### Task statement
Beneath this line is the data. Output exactly the lines from the line with "During these experiments" to the line with "This experimental part", both ends included, and nothing more.

### Extracted information

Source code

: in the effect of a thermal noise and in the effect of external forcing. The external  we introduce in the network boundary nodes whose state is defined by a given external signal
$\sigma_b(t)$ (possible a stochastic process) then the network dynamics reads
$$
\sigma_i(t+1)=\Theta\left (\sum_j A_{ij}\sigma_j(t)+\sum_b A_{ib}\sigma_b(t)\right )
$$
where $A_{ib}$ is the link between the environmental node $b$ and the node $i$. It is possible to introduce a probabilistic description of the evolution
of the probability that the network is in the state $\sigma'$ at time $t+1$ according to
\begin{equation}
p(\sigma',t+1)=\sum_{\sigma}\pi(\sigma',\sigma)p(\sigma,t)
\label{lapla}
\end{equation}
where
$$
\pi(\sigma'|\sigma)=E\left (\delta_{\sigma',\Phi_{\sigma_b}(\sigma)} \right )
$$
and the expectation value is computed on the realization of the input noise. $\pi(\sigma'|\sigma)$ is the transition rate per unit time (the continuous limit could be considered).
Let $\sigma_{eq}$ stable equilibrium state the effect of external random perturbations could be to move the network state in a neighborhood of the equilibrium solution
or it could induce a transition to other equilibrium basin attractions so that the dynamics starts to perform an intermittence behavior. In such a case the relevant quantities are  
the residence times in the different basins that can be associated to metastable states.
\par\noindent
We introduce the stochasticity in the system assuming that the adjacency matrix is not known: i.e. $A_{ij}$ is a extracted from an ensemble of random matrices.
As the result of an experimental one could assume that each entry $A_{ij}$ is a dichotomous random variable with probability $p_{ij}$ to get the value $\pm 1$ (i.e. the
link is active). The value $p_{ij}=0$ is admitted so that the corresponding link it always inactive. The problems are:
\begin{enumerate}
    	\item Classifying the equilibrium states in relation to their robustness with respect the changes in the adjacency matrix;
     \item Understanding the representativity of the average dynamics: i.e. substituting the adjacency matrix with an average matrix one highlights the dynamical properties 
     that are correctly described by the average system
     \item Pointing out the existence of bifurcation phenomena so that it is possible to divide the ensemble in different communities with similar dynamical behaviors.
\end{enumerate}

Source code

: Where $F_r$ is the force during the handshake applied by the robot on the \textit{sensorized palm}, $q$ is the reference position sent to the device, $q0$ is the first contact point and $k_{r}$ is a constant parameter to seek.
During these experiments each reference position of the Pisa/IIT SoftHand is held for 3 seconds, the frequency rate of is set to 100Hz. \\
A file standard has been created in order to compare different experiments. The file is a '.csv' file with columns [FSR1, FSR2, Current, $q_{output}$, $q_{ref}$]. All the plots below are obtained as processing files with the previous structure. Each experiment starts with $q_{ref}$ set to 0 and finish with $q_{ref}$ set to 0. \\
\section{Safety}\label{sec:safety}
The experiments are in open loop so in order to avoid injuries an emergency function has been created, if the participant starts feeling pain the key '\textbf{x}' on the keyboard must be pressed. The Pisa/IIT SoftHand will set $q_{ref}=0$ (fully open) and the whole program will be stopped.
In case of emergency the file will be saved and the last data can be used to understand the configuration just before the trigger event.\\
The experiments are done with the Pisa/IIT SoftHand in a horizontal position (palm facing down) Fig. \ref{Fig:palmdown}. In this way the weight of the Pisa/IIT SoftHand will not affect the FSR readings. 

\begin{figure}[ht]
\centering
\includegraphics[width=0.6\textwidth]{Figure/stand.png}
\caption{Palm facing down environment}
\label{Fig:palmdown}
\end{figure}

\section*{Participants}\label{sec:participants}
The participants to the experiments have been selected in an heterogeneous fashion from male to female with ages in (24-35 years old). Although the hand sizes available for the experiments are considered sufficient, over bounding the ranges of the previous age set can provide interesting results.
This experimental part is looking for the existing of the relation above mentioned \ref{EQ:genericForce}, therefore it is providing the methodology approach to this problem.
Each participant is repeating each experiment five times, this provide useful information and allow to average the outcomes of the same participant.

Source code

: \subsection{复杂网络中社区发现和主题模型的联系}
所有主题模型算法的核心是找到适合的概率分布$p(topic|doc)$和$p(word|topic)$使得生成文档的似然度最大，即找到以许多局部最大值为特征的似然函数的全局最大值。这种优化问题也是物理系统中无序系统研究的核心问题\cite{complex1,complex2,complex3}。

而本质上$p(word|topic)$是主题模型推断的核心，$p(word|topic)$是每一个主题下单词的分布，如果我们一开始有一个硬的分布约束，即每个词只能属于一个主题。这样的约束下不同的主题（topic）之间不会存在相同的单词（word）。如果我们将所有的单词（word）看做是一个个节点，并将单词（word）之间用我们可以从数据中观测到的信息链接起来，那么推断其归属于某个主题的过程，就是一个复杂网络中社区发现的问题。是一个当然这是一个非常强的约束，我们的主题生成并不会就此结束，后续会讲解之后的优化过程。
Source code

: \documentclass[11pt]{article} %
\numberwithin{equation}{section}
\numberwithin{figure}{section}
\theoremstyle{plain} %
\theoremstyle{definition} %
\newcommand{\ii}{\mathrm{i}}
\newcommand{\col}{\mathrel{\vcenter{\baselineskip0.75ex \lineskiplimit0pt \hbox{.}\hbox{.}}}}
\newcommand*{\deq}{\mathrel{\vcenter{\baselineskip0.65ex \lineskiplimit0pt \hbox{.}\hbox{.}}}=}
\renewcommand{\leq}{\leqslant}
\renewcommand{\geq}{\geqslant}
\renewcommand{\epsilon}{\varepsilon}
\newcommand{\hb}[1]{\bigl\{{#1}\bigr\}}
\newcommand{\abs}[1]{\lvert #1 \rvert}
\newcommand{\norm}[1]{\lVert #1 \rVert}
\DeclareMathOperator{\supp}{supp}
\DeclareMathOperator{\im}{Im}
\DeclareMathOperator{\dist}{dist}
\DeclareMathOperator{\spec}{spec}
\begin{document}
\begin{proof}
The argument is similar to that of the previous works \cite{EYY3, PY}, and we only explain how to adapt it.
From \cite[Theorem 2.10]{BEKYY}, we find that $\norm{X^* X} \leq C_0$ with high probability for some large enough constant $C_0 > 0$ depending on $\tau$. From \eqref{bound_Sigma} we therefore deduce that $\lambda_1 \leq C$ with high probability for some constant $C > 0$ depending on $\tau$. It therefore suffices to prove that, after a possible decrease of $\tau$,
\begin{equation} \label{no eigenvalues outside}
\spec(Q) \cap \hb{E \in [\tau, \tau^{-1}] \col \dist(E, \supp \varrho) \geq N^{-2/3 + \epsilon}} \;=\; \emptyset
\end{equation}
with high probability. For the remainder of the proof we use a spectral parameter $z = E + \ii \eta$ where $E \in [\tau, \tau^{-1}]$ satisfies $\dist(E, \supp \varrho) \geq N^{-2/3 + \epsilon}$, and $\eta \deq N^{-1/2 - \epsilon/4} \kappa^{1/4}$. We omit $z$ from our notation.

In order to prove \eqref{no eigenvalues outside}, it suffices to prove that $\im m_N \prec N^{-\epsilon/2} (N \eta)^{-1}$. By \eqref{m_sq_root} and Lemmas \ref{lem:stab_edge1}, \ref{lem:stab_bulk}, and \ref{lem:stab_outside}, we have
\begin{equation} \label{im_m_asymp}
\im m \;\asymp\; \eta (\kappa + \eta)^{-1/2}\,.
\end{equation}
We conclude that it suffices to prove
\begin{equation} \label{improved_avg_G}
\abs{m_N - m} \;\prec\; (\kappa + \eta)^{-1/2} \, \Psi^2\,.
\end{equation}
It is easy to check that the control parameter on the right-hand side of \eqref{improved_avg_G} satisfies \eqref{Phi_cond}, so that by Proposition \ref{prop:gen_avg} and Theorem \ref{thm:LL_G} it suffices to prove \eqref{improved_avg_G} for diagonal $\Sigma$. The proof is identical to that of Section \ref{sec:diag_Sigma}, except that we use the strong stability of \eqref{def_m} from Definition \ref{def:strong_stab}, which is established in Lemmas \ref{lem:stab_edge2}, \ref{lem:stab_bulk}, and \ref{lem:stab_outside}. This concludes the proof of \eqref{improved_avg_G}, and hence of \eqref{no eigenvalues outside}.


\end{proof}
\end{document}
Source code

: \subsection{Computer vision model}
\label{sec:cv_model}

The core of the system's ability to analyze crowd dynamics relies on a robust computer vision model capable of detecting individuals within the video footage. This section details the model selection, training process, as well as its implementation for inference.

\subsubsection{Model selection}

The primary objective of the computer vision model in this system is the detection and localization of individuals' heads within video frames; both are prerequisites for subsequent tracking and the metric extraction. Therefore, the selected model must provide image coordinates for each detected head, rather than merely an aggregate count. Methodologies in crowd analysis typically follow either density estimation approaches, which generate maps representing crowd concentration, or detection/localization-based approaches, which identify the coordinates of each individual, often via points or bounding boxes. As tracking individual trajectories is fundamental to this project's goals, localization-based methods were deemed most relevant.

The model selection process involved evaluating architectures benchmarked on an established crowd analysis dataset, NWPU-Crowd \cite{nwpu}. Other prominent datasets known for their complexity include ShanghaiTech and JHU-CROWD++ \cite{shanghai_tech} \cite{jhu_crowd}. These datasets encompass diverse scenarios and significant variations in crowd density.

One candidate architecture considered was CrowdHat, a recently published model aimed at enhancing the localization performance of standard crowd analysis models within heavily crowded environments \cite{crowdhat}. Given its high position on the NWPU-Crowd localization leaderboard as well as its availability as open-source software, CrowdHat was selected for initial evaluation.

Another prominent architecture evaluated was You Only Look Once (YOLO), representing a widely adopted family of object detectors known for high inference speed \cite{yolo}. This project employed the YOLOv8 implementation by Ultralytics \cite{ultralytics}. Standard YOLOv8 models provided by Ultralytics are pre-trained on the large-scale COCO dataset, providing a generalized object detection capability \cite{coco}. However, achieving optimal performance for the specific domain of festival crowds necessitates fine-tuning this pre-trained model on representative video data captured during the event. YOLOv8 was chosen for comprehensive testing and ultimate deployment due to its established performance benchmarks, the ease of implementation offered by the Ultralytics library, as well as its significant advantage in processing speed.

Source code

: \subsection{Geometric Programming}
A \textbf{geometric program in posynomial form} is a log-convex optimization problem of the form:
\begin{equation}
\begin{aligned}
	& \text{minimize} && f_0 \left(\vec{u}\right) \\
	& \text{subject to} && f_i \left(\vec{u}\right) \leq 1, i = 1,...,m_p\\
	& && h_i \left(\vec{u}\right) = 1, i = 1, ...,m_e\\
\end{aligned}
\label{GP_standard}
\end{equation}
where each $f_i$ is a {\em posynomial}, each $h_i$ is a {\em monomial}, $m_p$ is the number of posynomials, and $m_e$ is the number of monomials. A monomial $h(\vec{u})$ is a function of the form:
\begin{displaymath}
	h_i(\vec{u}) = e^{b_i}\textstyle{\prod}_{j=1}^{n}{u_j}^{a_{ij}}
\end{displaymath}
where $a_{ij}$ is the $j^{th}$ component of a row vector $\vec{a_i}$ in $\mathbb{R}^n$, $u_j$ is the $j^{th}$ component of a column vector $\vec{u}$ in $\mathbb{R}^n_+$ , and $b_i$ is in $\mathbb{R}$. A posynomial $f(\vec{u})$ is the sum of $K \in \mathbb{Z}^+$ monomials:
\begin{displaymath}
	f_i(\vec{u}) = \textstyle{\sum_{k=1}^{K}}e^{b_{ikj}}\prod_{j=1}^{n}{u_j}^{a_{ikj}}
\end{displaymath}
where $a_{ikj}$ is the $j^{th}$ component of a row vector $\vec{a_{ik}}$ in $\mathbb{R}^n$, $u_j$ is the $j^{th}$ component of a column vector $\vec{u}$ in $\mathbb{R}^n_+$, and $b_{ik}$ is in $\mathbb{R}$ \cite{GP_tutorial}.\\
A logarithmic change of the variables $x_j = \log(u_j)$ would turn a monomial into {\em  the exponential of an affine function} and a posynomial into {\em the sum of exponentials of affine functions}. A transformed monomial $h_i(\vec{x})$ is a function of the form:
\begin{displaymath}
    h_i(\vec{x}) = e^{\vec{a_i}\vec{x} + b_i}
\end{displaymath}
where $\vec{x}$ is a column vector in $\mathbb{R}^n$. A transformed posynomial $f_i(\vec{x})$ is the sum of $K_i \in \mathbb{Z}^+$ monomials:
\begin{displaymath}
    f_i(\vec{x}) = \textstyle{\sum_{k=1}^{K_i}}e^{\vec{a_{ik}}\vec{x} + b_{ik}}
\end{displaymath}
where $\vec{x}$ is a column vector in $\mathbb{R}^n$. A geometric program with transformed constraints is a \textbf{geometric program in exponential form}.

### Output of the exercise
During these experiments each reference position of the Pisa/IIT SoftHand is held for 3 seconds, the frequency rate of is set to 100Hz. \\
A file standard has been created in order to compare different experiments. The file is a '.csv' file with columns [FSR1, FSR2, Current, $q_{output}$, $q_{ref}$]. All the plots below are obtained as processing files with the previous structure. Each experiment starts with $q_{ref}$ set to 0 and finish with $q_{ref}$ set to 0. \\
\section{Safety}\label{sec:safety}
The experiments are in open loop so in order to avoid injuries an emergency function has been created, if the participant starts feeling pain the key '\textbf{x}' on the keyboard must be pressed. The Pisa/IIT SoftHand will set $q_{ref}=0$ (fully open) and the whole program will be stopped.
In case of emergency the file will be saved and the last data can be used to understand the configuration just before the trigger event.\\
The experiments are done with the Pisa/IIT SoftHand in a horizontal position (palm facing down) Fig. \ref{Fig:palmdown}. In this way the weight of the Pisa/IIT SoftHand will not affect the FSR readings. 

\begin{figure}[ht]
\centering
\includegraphics[width=0.6\textwidth]{Figure/stand.png}
\caption{Palm facing down environment}
\label{Fig:palmdown}
\end{figure}

\section*{Participants}\label{sec:participants}
The participants to the experiments have been selected in an heterogeneous fashion from male to female with ages in (24-35 years old). Although the hand sizes available for the experiments are considered sufficient, over bounding the ranges of the previous age set can provide interesting results.
This experimental part is looking for the existing of the relation above mentioned \ref{EQ:genericForce}, therefore it is providing the methodology approach to this problem.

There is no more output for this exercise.